[Exercise material Boundary: Start]

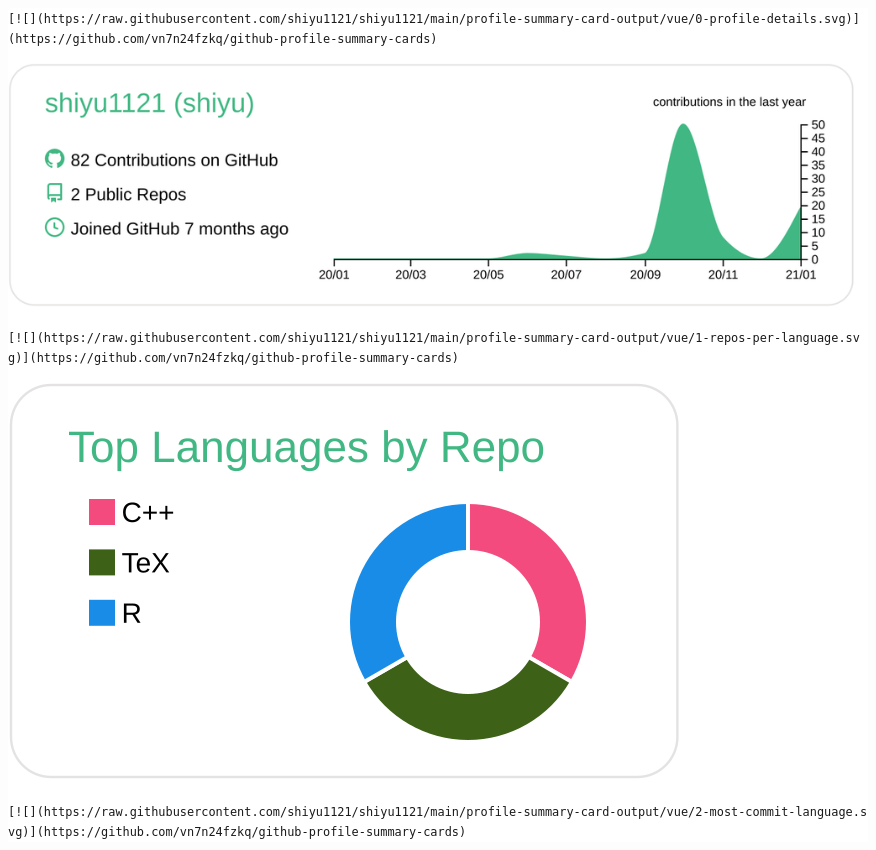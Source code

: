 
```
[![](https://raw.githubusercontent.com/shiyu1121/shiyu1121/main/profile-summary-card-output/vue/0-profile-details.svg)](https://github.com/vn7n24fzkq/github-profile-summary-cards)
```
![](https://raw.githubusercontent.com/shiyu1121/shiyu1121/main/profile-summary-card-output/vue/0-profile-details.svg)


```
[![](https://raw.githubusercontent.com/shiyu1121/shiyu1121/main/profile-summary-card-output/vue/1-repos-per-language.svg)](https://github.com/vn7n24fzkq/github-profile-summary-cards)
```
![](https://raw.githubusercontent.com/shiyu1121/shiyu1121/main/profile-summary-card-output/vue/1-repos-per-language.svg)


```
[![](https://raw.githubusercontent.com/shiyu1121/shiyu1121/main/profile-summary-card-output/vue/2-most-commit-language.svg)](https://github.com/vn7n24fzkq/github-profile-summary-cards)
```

[Exercise material Boundary: End]

Among the lines above, which ones hold the string "summary"? Show them.

[![](https://raw.githubusercontent.com/shiyu1121/shiyu1121/main/profile-summary-card-output/vue/0-profile-details.svg)](https://github.com/vn7n24fzkq/github-profile-summary-cards)
![](https://raw.githubusercontent.com/shiyu1121/shiyu1121/main/profile-summary-card-output/vue/0-profile-details.svg)
[![](https://raw.githubusercontent.com/shiyu1121/shiyu1121/main/profile-summary-card-output/vue/1-repos-per-language.svg)](https://github.com/vn7n24fzkq/github-profile-summary-cards)
![](https://raw.githubusercontent.com/shiyu1121/shiyu1121/main/profile-summary-card-output/vue/1-repos-per-language.svg)
[![](https://raw.githubusercontent.com/shiyu1121/shiyu1121/main/profile-summary-card-output/vue/2-most-commit-language.svg)](https://github.com/vn7n24fzkq/github-profile-summary-cards)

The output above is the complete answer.